Tutto pronto, o quasi, all’evento calcistico dell’anno. Più importante di qualsiasi partita giocata da Agosto ad oggi, la finale della Champions League 2012-2013 parla tedesco. Borussia Dortmund e Bayern Monaco si contenderanno, nello storico e suggestivo scenario di Wembley, la coppa dalle grandi orecchie. Dalle grandi orecchie e delle grandi occasioni, che spesso capitano una volta nella vita.
Non una ma varie volte Robben e compagni si sono qualificati per la finalissima. All’atto decisivo, per esempio, un anno fa in Germania la coppa premiò un’inglese. Ora, nella terra di Sua Maestà, sarà per forza Angela Merkel a sorridere, congratularsi coi vincitori, suggellare un anno calcisticamente prestigioso: chi vincerà?
A leggere giornali e tivu, si tratti di media nostrani o stranieri, sarà lotta vera, fra il Bayern non ancora di Guardiola ma già irresistibile, e il BVB ora piacevole sorpresa, assassino di vittime illustri e ricche (Manchester City, Real Madrid), creatura perfetta del creatore Klopp. E verrebbe da parlare di questa gara soprattutto in quanto tedesca, degna rappresentante di un modello in salute, di alto livello, strutturalmente forte.
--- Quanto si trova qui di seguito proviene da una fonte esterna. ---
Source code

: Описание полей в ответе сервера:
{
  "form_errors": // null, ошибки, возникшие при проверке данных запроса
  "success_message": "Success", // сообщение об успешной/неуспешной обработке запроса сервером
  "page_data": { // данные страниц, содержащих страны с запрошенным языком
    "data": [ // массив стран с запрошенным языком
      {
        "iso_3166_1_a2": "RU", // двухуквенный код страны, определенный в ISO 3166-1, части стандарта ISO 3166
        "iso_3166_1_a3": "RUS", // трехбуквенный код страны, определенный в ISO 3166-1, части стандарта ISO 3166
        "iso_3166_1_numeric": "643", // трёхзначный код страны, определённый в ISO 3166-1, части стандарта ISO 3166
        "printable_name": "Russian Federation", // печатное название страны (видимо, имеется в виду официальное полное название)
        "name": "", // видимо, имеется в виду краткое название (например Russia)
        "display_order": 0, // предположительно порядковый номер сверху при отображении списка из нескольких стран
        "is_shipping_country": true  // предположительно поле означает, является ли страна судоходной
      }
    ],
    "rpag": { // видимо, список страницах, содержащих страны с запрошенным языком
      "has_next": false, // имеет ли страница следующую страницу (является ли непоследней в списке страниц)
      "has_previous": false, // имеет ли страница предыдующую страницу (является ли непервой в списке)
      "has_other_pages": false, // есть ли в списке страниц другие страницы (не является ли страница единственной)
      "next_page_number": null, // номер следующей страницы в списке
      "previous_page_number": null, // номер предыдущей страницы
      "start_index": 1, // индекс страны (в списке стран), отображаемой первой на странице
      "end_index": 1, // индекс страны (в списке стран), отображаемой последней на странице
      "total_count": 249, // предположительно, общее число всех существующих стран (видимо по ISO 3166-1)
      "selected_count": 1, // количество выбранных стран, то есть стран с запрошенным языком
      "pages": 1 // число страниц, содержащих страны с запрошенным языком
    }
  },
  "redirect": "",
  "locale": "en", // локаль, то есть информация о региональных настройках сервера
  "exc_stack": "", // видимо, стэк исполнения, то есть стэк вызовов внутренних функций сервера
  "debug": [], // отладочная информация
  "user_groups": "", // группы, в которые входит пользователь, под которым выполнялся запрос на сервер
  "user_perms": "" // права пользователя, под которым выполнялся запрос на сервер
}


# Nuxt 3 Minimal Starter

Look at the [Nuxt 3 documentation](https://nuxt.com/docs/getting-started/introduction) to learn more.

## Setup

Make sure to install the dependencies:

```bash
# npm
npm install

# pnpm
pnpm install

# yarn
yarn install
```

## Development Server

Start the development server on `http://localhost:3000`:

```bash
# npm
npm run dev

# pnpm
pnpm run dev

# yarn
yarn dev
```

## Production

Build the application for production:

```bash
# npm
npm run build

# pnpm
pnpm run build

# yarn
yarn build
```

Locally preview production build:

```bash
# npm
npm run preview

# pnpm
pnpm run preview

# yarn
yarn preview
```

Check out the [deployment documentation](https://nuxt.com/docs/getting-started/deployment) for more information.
La verità è una e dice che il calcio tedesco sta bene, gli stadi, gli incassi, le curve piene ma con l’equo canone sui biglietti. E via discorrendo: tanta carne al fuoco, struttura indelebile e duratura, gente che fa le cose per bene.
E poi ecco le dolci rêverie di un passato anche recente, della finale UEFA 1998 dove Parigi parlò italiano (era Lazio-Inter, era il trionfo del Fenomeno), o al 2003, quando Old Trafford fu invasa da italiani sul campo e sugli spalti. Dieci anni passano in fretta, no? Il legno preso da Conte, l’assenza di Nedved (l’arbitro in semifinale doveva sacrificare il giallo per blasone del calciatore?), lo stoico sforzo di Roque Junior.
In termini di spettacolo propriamente detto, non il migliore del mondo: 0-0, poche chance, molta tattica. Però nel tempio di Ferguson si sfidavano Lippi e Ancelotti, Del Piero e Shevchenko: la Serie A era in salute, come lo era la Liga nel 2000 (Real Madrid-Valencia, sembra un secolo fa), o la Premier League ai tempi di Mosca (Stadio Lužniki: Manchester United-Chelsea). A ognuno il suo momento, la Champions League moderna come cartina di tornasole.
Dulcis in fundo, chi scrive conosce un’altra via: guardare la partita e basta. Pizza e pinta, soli o con amici, è pur sempre l’evento calcistico dell’anno. A dirci dove si gioca il calcio migliore, se in Germania, Inghilterra, Spagna, Italia o su Marte, ci pensano già in tanti. Per una volta, godiamocela e stop: evviva il calcio non razionalista, evviva il football delle serate in compagnia.